I sold this image last month to an ad agency working for Land Rover. It’s being used, as you can see, in a campaign during September, on this 96-sheet billboard, which is the largest that they make in the UK, at 12m by 3m - that’s big! It’s just around the corner – on the A41 between Brent Cross and Golders Green.
I did have to run in to the central reservation to get the picture (on a bit of a grim day) and I could have removed the annoying lampost, but ........
It’s certainly a nice image, but it does have some unusual elements. It was taken in November 2015 at 6.30am, just before the sun actually rose, on my D7100 with a 24-120mm f/4 lens. I was working with HDR techniques and it’s therefore a combination of 4 images over about 4 stops, using f/11 and 1.6s, 3s, 13s and 20s. The camera was at 50mm and ISO 100. Nowadays, I wouldn’t really bother so much with HDR, as I can probably get as good an image (if not better) with the massive dynamic range of my D810. HDR certainly pulls out the best detail from all areas, but at the expense of some movement between the images and general ghosting. In this image, I had actually pulled the shadows back a little too much, which left the milky haze just above the tree line. I guess they liked the milky shadows, as it looks like a ghostly fog/haze above the city. Everything is very subjective in art, of course………
At 5,715 by 3,050 pixels, it is also interesting to look at print sizes. Normally, I would suggest that at 150-200ppi, it would print really well at about A1 size, i.e. 90cm wide. I have printed quite a few out at this size and they all look superb, even close up. Of course, it depends on viewing distance. For a glossy magazine, i.e. an A4/A3 image that is 20-40cm in size, viewed up close at 30cm, you will need the industry standard of at least 300ppi. I know that my A1/A0 prints that are about 1m wide, viewed at about 1m, or even much closer, print superbly at 150-200ppi. So, what happens with a 12m wide billboard?

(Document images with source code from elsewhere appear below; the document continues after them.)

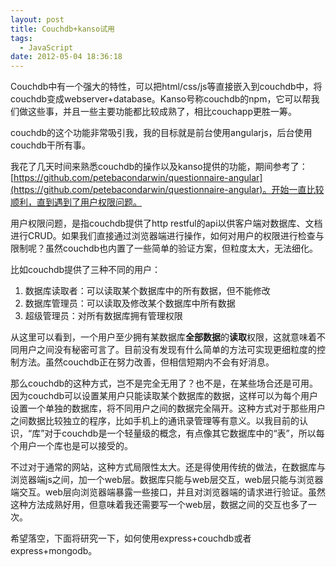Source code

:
 ```yaml
---
layout: post
title: Couchdb+kanso试用
tags:
  - JavaScript
date: 2012-05-04 18:36:18
---
```


Couchdb中有一个强大的特性，可以把html/css/js等直接嵌入到couchdb中，将couchdb变成webserver+database。Kanso号称couchdb的npm，它可以帮我们做这些事，并且一些主要功能都比较成熟了，相比couchapp更胜一筹。

couchdb的这个功能非常吸引我，我的目标就是前台使用angularjs，后台使用couchdb干所有事。

我花了几天时间来熟悉couchdb的操作以及kanso提供的功能，期间参考了：[https://github.com/petebacondarwin/questionnaire-angular](https://github.com/petebacondarwin/questionnaire-angular)。开始一直比较顺利，直到遇到了用户权限问题。

用户权限问题，是指couchdb提供了http restful的api以供客户端对数据库、文档进行CRUD。如果我们直接通过浏览器端进行操作，如何对用户的权限进行检查与限制呢？虽然couchdb也内置了一些简单的验证方案，但粒度太大，无法细化。

比如couchdb提供了三种不同的用户：

1.  数据库读取者：可以读取某个数据库中的所有数据，但不能修改
2.  数据库管理员：可以读取及修改某个数据库中所有数据
3.  超级管理员：对所有数据库拥有管理权限

从这里可以看到，一个用户至少拥有某数据库**全部数据**的**读取**权限，这就意味着不同用户之间没有秘密可言了。目前没有发现有什么简单的方法可实现更细粒度的控制方法。虽然couchdb正在努力改善，但相信短期内不会有好消息。

那么couchdb的这种方式，岂不是完全无用了？也不是，在某些场合还是可用。因为couchdb可以设置某用户只能读取某个数据库的数据，这样可以为每个用户设置一个单独的数据库，将不同用户之间的数据完全隔开。这种方式对于那些用户之间数据比较独立的程序，比如手机上的通讯录管理等有意义。以我目前的认识，“库”对于couchdb是一个轻量级的概念，有点像其它数据库中的“表”，所以每个用户一个库也是可以接受的。

不过对于通常的网站，这种方式局限性太大。还是得使用传统的做法，在数据库与浏览器端js之间，加一个web层。数据库只能与web层交互，web层只能与浏览器端交互。web层向浏览器端暴露一些接口，并且对浏览器端的请求进行验证。虽然这种方法成熟好用，但意味着我还需要写一个web层，数据之间的交互也多了一次。

希望落空，下面将研究一下，如何使用express+couchdb或者express+mongodb。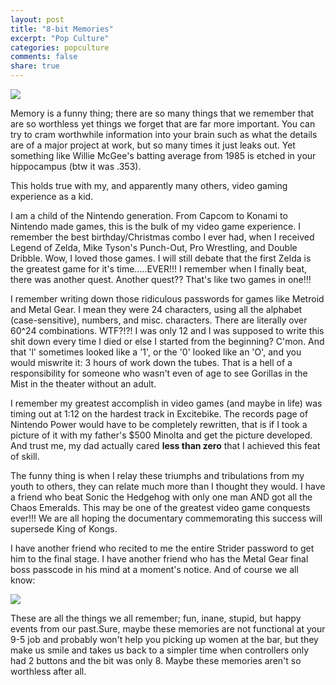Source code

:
 ```yaml
---
layout: post
title: "8-bit Memories"
excerpt: "Pop Culture"
categories: popculture
comments: false
share: true
---
```


![](http://worksdesigngroup.com/wp-content/uploads/2014/03/games1.png)


Memory is a funny thing; there are so many things that we remember that are so worthless yet things we forget that are far more important. You can try to cram worthwhile information into your brain such as what the details are of a major project at work, but so many times it just leaks out. Yet something like Willie McGee's batting average from 1985 is etched in your hippocampus (btw it was .353). 


This holds true with my, and apparently many others, video gaming experience as a kid.


I am a child of the Nintendo generation. From Capcom to Konami to Nintendo made games, this is the bulk of my video game experience. I remember the best birthday/Christmas combo I ever had, when I received Legend of Zelda, Mike Tyson's Punch-Out, Pro Wrestling, and Double Dribble. Wow, I loved those games. I will still debate that the first Zelda is the greatest game for it's time.....EVER!!! I remember when I finally beat, there was another quest. Another quest?? That's like two games in one!!!

I remember writing down those ridiculous passwords for games like Metroid and Metal Gear. I mean they were 24 characters, using all the alphabet (case-sensitive), numbers, and misc. characters. There are literally over 60^24 combinations. WTF?!?! I was only 12 and I was supposed to write this shit down every time I died or else I started from the beginning? C'mon. And that 'l' sometimes looked like a '1', or the '0' looked like an 'O', and you would miswrite it: 3 hours of work down the tubes. That is a hell of a responsibility for someone who wasn't even of age to see Gorillas in the Mist in the theater without an adult.

I remember my greatest accomplish in video games (and maybe in life) was timing out at 1:12 on the hardest track in Excitebike. The records page of Nintendo Power would have to be completely rewritten, that is if I took a picture of it with my father's $500 Minolta and get the picture developed. And trust me, my dad actually cared **less than zero** that I achieved this feat of skill. 


The funny thing is when I relay these triumphs and tribulations from my youth to others, they can relate much more than I thought they would. I have a friend who beat Sonic the Hedgehog with only one man AND got all the Chaos Emeralds. This may be one of the greatest video game conquests ever!!! We are all hoping the documentary commemorating this success will supersede King of Kongs.

I have another friend who recited to me the entire Strider password to get him to the final stage. I have another friend who has the Metal Gear final boss passcode in his mind at a moment's notice. And of course we all know:

![](http://www.tshirtvortex.net/wp-content/uploads/The-Secret-To-Life-1.jpg)



These are all the things we all remember; fun, inane, stupid, but happy events from our past.Sure, maybe these memories are not functional at your 9-5 job and probably won't help you picking up women at the bar, but they make us smile and takes us back to a simpler time when controllers only had 2 buttons and the bit was only 8. Maybe these memories aren't so worthless after all.






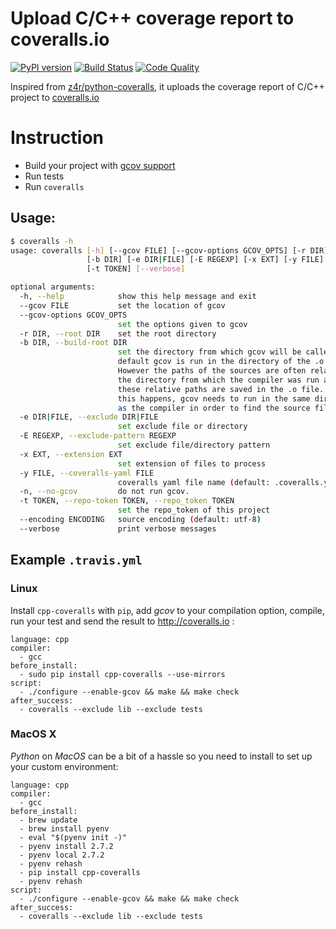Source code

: Upload C/C++ coverage report to coveralls.io
=============

[![PyPI version](https://badge.fury.io/py/cpp-coveralls.png)](http://badge.fury.io/py/cpp-coveralls) [![Build Status](https://travis-ci.org/eddyxu/cpp-coveralls.png?branch=master)](https://travis-ci.org/eddyxu/cpp-coveralls) [![Code Quality](https://landscape.io/github/eddyxu/cpp-coveralls/master/landscape.png)](https://landscape.io/github/eddyxu/cpp-coveralls/master)

Inspired from [z4r/python-coveralls](https://github.com/z4r/python-coveralls), it uploads the coverage report of C/C++ project to [coveralls.io](https://coveralls.io/)

# Instruction

 * Build your project with [gcov support](http://gcc.gnu.org/onlinedocs/gcc/Gcov.html)
 * Run tests
 * Run `coveralls`

## Usage:

```sh
$ coveralls -h
usage: coveralls [-h] [--gcov FILE] [--gcov-options GCOV_OPTS] [-r DIR]
                 [-b DIR] [-e DIR|FILE] [-E REGEXP] [-x EXT] [-y FILE] [-n]
                 [-t TOKEN] [--verbose]

optional arguments:
  -h, --help            show this help message and exit
  --gcov FILE           set the location of gcov
  --gcov-options GCOV_OPTS
                        set the options given to gcov
  -r DIR, --root DIR    set the root directory
  -b DIR, --build-root DIR
                        set the directory from which gcov will be called. By
                        default gcov is run in the directory of the .o files.
                        However the paths of the sources are often relative to
                        the directory from which the compiler was run and
                        these relative paths are saved in the .o file. When
                        this happens, gcov needs to run in the same directory
                        as the compiler in order to find the source files.
  -e DIR|FILE, --exclude DIR|FILE
                        set exclude file or directory
  -E REGEXP, --exclude-pattern REGEXP
                        set exclude file/directory pattern
  -x EXT, --extension EXT
                        set extension of files to process
  -y FILE, --coveralls-yaml FILE
                        coveralls yaml file name (default: .coveralls.yml)
  -n, --no-gcov         do not run gcov.
  -t TOKEN, --repo-token TOKEN, --repo_token TOKEN
						set the repo_token of this project
  --encoding ENCODING   source encoding (default: utf-8)
  --verbose             print verbose messages
```

## Example `.travis.yml`

### Linux

Install `cpp-coveralls` with `pip`, add *gcov* to your compilation option, compile, run your test and send the result to http://coveralls.io :
```
language: cpp
compiler:
  - gcc
before_install:
  - sudo pip install cpp-coveralls --use-mirrors
script:
  - ./configure --enable-gcov && make && make check
after_success:
  - coveralls --exclude lib --exclude tests
```

### MacOS X

*Python* on *MacOS* can be a bit of a hassle so you need to install to set up your custom environment:

```
language: cpp
compiler:
  - gcc
before_install:
  - brew update
  - brew install pyenv
  - eval "$(pyenv init -)"
  - pyenv install 2.7.2
  - pyenv local 2.7.2
  - pyenv rehash
  - pip install cpp-coveralls
  - pyenv rehash
script:
  - ./configure --enable-gcov && make && make check
after_success:
  - coveralls --exclude lib --exclude tests
```


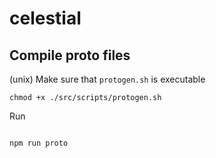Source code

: # celestial

## Compile proto files

(unix) Make sure that `protogen.sh` is executable 
```shell script
chmod +x ./src/scripts/protogen.sh
```
Run
```shell script

npm run proto
```

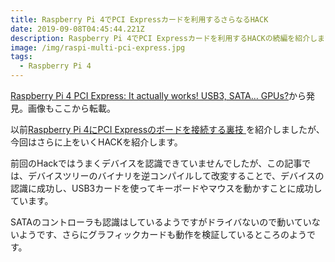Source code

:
 ```yaml
---
title: Raspberry Pi 4でPCI Expressカードを利用するさらなるHACK
date: 2019-09-08T04:45:44.221Z
description: Raspberry Pi 4でPCI Expressカードを利用するHACKの続編を紹介します。
image: /img/raspi-multi-pci-express.jpg
tags:
  - Raspberry Pi 4
---
```

[Raspberry Pi 4 PCI Express: It actually works! USB3, SATA… GPUs?](http://labs.domipheus.com/blog/raspberry-pi-4-pci-express-it-actually-works-usb-sata-gpu/)から発見。画像もここから転載。

以前[Raspberry Pi 4にPCI Expressのボードを接続する裏技
](https://inajob.netlify.com/post/raspberry-pi-4%E3%81%ABpci-express%E3%81%AE%E3%83%9C%E3%83%BC%E3%83%89%E3%82%92%E6%8E%A5%E7%B6%9A%E3%81%99%E3%82%8B%E8%A3%8F%E6%8A%80/)を紹介しましたが、今回はさらに上をいくHACKを紹介します。

前回のHackではうまくデバイスを認識できていませんでしたが、この記事では、デバイスツリーのバイナリを逆コンパイルして改変することで、デバイスの認識に成功し、USB3カードを使ってキーボードやマウスを動かすことに成功しています。

SATAのコントローラも認識はしているようですがドライバないので動いていないようです、さらにグラフィックカードも動作を検証しているところのようです。
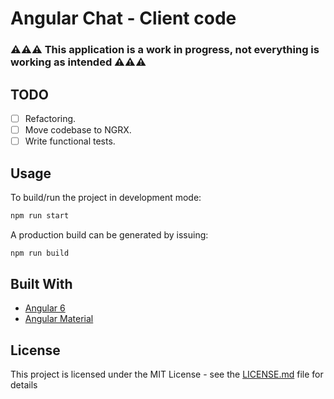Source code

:
  
# Angular Chat - Client code    
 ### ⚠️⚠️⚠️ This application is a work in progress, not everything is working as intended ⚠️⚠️⚠️
 
  ## TODO

 - [ ] Refactoring.
 - [ ] Move codebase to NGRX.
 - [ ] Write functional tests.

## Usage  
  
To build/run the project in development mode:  
  
```bash  
npm run start
```  
  
A production build can be generated by issuing:  
  
```bash  
npm run build
```  
  
## Built With  
  
* [Angular 6](https://angular.io)  
* [Angular Material](https://material.angular.io)  
  
## License  
  
This project is licensed under the MIT License - see the [LICENSE.md](../LICENSE.md) file for details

A 0.3m wide image (A4) viewed at 0.3m produces the same size image in your eye as a 1m wide image (~A1) viewed at 1m, as does a 12m wide billboard viewed at 12m. They can all therefore have the same number of pixels. So, the viewing distance (in m) times the ppi must be constant, at a figure of about 120-150. This agrees with the last paragraph – a viewing distance of 0.3m needs 400-500ppi, 1m needs 120-150ppi and 10m needs 12-15ppi. Billboards all seem to get printed at 10-20ppi, which ties in with everything above. My image at 5,715 pixels comes out at 12ppi when printed 12m wide, but as printed though at about 9m wide, it was closer to 16ppi. Any 24MP camera producing a 6,000 pixel long side would be 13ppi. My 36MP D810 with a 7,360 pixel long side would be 16ppi. To get the 20ppi, you would need a medium format camera with over 60MP and a 9,500 pixel long side.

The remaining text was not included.